Electronic Literature

Blog

Welcome and "Becoming Beside Ourselves"

Welcome to the website accompaniment for Electronic Literature: New Horizons for the Literary. We hope to make the site a place for spirited exchanges, information sharing about matters relevant to electronic literature, and a growing resource for teachers and students interested in electronic literature. I hope that visitors will share their experiences, draw attention to works relevant to the topic, and speculate on theoretical matters as well.

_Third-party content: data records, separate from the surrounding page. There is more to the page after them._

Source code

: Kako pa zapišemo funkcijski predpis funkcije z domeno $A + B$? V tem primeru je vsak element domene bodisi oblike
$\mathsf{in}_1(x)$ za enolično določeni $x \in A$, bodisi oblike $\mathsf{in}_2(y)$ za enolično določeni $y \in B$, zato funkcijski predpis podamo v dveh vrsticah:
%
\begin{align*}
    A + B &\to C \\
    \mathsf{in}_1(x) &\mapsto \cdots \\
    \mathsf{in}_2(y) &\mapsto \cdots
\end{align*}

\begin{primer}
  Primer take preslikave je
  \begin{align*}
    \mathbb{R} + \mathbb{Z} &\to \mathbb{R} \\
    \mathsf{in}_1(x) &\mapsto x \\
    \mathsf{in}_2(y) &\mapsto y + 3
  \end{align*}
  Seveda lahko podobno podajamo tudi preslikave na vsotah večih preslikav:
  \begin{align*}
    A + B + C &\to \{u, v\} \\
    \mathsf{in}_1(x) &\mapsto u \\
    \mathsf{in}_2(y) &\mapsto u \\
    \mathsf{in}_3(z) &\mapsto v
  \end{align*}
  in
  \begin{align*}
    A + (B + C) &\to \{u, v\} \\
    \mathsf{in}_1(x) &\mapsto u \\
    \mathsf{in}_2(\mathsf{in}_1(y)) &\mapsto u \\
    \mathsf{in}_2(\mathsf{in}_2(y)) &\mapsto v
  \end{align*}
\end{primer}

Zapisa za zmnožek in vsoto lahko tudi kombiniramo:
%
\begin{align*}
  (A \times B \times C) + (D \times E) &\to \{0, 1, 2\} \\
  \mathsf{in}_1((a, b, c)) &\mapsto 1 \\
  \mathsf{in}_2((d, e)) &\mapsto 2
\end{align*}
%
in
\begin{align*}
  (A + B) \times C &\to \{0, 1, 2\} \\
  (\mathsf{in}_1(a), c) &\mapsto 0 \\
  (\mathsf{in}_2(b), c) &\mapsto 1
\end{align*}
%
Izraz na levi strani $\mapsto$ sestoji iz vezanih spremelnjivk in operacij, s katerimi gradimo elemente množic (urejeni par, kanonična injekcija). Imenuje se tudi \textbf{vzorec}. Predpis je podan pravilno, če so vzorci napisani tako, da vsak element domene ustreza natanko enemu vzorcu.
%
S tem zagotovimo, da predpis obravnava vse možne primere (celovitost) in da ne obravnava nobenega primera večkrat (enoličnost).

To initiate the discussion, I would like to comment on Brian Rotman’s forthcoming book, “Becoming Beside Ourselves.” Rotman is interested in changes of subjectivity accompanying different media regimes. Starting from orality, he traces the importance of gesture to speech (unsurprisingly) and (more surprising) to writing as well. Drawing on recent work in brain physiology, he argues that articulation begins in gesticulation, thus assigning to gesture a fundamental role in human communication. The “lettered self” that emerges from the regime of writing (from handwriting to word processing) partakes of what Rotman sees as the disembodied nature of writing. This is an area of his thesis that could benefit from revision, for he does not take into account the kinds of embodiments that writing has assumed (the development of fonts, spacings, paragraphs, and so forth, on which Johanna Drucker and others have written so eloquently) or the implications of moving, for example, from the hand to the typewriter to the computer (a la Kittler). Nevertheless, the progression he traces takes a fascinating turn when he comes to computational regime, where he associates electronic textuality with dispersed subjectivities and flexible assemblages. A unique contribution is his discussion of disembodiment in mathematics (an idea he developed at length in Ad Infinitum), where the actions performed theoretically by the mathematical imperative (“draw a line”) are now theorized in terms of media ecologies. Altogether, this text makes a strong contribution in its speculative engagements, its wide-ranging expertise, and its careful working-out of ideas. Highly recommended for anyone interested in media theory, media change, and gesticulation in relation to different media forms.

Website Underway

After months of preparation and work I'm proud to introduce the companion site to N. Katherine Hayle's Electronic Literature: New Horizons for the Literary.

We will be continuing to load content (several essays along with the author biographies) over the next few days. Shortly there after we will expect to launch the forums section of the website to allow for discussion and participation from both contributors to the book and website and readers alike.

This blog will be periodically give updates from Kate, Chris and I to highlight news and discussion related to teaching electronic literature, as well as giving updates on new resources on the site.